**PROBLEM TO WORK ON:** A bare number is the expected answer: the count of lines in the records that contain the word "title".

**SOURCE DATA:**

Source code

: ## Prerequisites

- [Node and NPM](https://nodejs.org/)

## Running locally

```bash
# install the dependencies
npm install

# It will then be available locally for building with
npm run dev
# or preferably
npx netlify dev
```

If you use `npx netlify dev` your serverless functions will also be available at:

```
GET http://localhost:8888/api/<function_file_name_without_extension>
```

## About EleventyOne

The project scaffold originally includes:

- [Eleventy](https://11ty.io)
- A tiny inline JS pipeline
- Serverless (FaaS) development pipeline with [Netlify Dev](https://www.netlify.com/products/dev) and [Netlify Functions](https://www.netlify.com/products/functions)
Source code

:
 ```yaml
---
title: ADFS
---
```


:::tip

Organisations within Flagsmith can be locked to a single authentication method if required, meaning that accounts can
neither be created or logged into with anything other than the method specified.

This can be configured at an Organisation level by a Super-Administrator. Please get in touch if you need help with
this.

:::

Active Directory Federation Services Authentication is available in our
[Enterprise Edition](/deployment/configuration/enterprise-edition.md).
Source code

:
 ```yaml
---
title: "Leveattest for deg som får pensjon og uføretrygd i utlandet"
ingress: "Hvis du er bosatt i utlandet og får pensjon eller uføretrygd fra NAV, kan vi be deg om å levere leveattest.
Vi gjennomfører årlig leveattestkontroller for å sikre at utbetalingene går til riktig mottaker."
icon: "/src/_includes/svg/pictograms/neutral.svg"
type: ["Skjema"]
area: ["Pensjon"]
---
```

**ANSWER SPACE:** 2